Activity:
Among the records that follow, find the line with "## DO NOT CLONE" and the line with "The purpose of". Set down those lines and all lines between them exactly, without adding anything.

(Extracted data entries)
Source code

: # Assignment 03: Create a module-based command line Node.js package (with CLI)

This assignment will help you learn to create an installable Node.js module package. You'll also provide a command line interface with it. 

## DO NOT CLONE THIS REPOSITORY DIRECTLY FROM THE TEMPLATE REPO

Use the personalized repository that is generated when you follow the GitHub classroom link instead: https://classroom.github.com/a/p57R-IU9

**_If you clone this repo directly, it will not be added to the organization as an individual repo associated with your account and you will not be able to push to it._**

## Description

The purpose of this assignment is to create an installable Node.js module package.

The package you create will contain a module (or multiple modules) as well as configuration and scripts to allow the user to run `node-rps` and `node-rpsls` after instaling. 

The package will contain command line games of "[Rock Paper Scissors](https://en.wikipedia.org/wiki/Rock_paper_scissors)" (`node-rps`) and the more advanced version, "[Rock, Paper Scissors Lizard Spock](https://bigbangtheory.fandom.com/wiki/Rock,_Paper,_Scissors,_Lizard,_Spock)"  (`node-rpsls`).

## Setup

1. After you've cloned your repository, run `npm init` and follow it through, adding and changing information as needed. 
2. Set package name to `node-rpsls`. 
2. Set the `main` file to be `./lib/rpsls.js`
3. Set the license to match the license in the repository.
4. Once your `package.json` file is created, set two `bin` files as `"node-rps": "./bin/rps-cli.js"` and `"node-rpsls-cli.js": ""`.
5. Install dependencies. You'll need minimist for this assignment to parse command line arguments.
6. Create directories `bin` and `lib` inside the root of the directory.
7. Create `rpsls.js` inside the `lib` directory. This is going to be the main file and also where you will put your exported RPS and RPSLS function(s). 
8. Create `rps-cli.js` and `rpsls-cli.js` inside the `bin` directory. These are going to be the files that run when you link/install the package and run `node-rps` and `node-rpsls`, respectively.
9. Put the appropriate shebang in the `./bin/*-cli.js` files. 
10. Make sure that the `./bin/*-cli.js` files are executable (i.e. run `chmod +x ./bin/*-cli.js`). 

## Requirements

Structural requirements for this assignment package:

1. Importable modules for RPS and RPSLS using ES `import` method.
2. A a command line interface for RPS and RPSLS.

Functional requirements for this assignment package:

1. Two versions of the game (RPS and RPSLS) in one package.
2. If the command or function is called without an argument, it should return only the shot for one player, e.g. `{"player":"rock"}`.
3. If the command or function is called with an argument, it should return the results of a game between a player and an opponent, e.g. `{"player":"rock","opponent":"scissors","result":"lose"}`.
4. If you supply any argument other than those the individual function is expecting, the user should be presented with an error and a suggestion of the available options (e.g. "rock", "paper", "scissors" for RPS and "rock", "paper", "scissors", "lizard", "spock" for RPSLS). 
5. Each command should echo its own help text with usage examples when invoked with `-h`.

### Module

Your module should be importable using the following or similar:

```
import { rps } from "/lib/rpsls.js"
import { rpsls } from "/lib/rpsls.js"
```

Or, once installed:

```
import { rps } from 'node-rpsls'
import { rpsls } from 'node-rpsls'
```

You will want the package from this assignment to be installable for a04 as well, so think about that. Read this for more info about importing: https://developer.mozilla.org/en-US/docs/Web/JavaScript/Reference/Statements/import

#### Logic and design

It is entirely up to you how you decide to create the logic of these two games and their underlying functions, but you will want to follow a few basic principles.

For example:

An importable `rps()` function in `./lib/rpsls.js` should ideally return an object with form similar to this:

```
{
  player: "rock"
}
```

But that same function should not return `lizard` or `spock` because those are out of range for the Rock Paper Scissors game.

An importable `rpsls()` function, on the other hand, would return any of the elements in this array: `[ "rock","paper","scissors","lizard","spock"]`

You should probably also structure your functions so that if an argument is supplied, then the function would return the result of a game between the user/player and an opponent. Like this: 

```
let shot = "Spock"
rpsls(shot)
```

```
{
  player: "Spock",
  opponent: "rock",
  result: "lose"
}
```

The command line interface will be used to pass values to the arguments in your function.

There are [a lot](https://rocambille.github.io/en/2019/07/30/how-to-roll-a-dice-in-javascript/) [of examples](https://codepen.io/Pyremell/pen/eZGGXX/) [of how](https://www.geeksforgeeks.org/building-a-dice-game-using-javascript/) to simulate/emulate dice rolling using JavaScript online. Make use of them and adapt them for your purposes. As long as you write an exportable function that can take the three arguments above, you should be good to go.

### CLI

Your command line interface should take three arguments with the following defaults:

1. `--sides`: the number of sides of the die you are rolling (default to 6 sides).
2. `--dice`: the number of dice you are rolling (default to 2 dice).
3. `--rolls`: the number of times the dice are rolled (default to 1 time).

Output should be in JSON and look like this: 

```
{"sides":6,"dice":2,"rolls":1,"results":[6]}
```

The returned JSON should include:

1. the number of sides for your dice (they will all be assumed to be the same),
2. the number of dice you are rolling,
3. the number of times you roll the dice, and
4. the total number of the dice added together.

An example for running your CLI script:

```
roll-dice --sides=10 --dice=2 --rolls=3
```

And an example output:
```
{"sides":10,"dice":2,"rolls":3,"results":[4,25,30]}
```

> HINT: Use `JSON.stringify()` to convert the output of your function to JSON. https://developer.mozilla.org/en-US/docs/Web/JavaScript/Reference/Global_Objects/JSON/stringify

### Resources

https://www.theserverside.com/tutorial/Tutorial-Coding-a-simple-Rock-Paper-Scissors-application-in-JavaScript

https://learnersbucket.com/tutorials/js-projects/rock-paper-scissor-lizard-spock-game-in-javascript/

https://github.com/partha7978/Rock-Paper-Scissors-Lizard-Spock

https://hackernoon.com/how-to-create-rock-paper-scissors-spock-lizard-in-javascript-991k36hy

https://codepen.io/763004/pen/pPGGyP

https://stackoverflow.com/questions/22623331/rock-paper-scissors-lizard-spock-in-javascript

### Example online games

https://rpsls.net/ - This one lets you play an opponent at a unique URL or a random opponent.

Answer for this exercise:
## DO NOT CLONE THIS REPOSITORY DIRECTLY FROM THE TEMPLATE REPO

Use the personalized repository that is generated when you follow the GitHub classroom link instead: https://classroom.github.com/a/p57R-IU9

**_If you clone this repo directly, it will not be added to the organization as an individual repo associated with your account and you will not be able to push to it._**

## Description

The purpose of this assignment is to create an installable Node.js module package.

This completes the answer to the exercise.